## [GOAL OF THE EXERCISE]
A bare number is the expected answer: the count of lines in the data holding "build".

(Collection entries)

◇ ◇ ◇ ◇ ◇

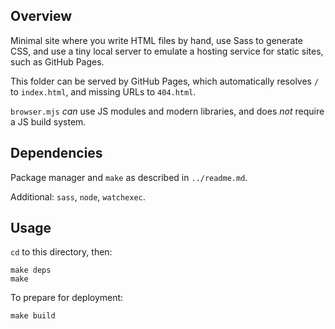 ## Overview

Minimal site where you write HTML files by hand, use Sass to generate CSS, and use a tiny local server to emulate a hosting service for static sites, such as GitHub Pages.

This folder can be served by GitHub Pages, which automatically resolves `/` to `index.html`, and missing URLs to `404.html`.

`browser.mjs` _can_ use JS modules and modern libraries, and does _not_ require a JS build system.

## Dependencies

Package manager and `make` as described in `../readme.md`.

Additional: `sass`, `node`, `watchexec`.

## Usage

`cd` to this directory, then:

    make deps
    make

To prepare for deployment:

    make build
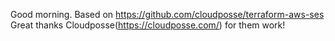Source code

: Good morning.
Based on https://github.com/cloudposse/terraform-aws-ses
Great thanks Cloudposse(https://cloudposse.com/) for them work!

◇ ◇ ◇ ◇ ◇

## [TASK ANSWER]
2